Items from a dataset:
▬▬▬▬▬▬▬▬▬▬

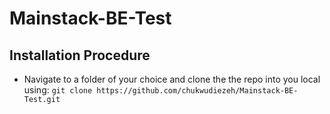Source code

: # Mainstack-BE-Test

## Installation Procedure

- Navigate to a folder of your choice and clone the the repo into you local using:
`git clone https://github.com/chukwudiezeh/Mainstack-BE-Test.git`
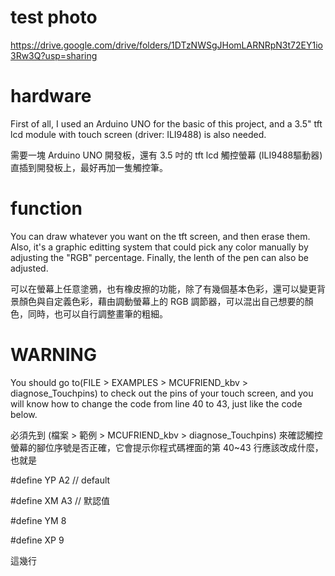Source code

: # test photo
https://drive.google.com/drive/folders/1DTzNWSgJHomLARNRpN3t72EY1io3Rw3Q?usp=sharing

# hardware
First of all, I used an Arduino UNO for the basic of this project, and a 3.5" tft lcd module with touch screen (driver: ILI9488) is also needed.

需要一塊 Arduino UNO 開發板，還有 3.5 吋的 tft lcd 觸控螢幕 (ILI9488驅動器) 直插到開發板上，最好再加一隻觸控筆。
# function
You can draw whatever you want on the tft screen, and then erase them. Also, it's a graphic editting system that could pick any color manually by adjusting the "RGB" percentage. Finally, the lenth of the pen can also be adjusted.

可以在螢幕上任意塗鴉，也有橡皮擦的功能，除了有幾個基本色彩，還可以變更背景顏色與自定義色彩，藉由調動螢幕上的 RGB 調節器，可以混出自己想要的顏色，同時，也可以自行調整畫筆的粗細。
# WARNING
You should go to(FILE > EXAMPLES > MCUFRIEND_kbv > diagnose_Touchpins) to check out the pins of your touch screen, and you will know how to 
change the code from line 40 to 43, just like the code below.

必須先到 (檔案 > 範例 > MCUFRIEND_kbv > diagnose_Touchpins) 來確認觸控螢幕的腳位序號是否正確，它會提示你程式碼裡面的第 40~43 行應該改成什麼，也就是

#define YP A2  // default

#define XM A3  // 默認值

#define YM 8

#define XP 9

這幾行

▬▬▬▬▬▬▬▬▬▬

▶ _INSTRUCTIONS FOR THE TASK_:
Within the records above, each line containing "Arduino" is to be returned.

▶ _SOLUTION TO THIS TASK_:
First of all, I used an Arduino UNO for the basic of this project, and a 3.5" tft lcd module with touch screen (driver: ILI9488) is also needed.
需要一塊 Arduino UNO 開發板，還有 3.5 吋的 tft lcd 觸控螢幕 (ILI9488驅動器) 直插到開發板上，最好再加一隻觸控筆。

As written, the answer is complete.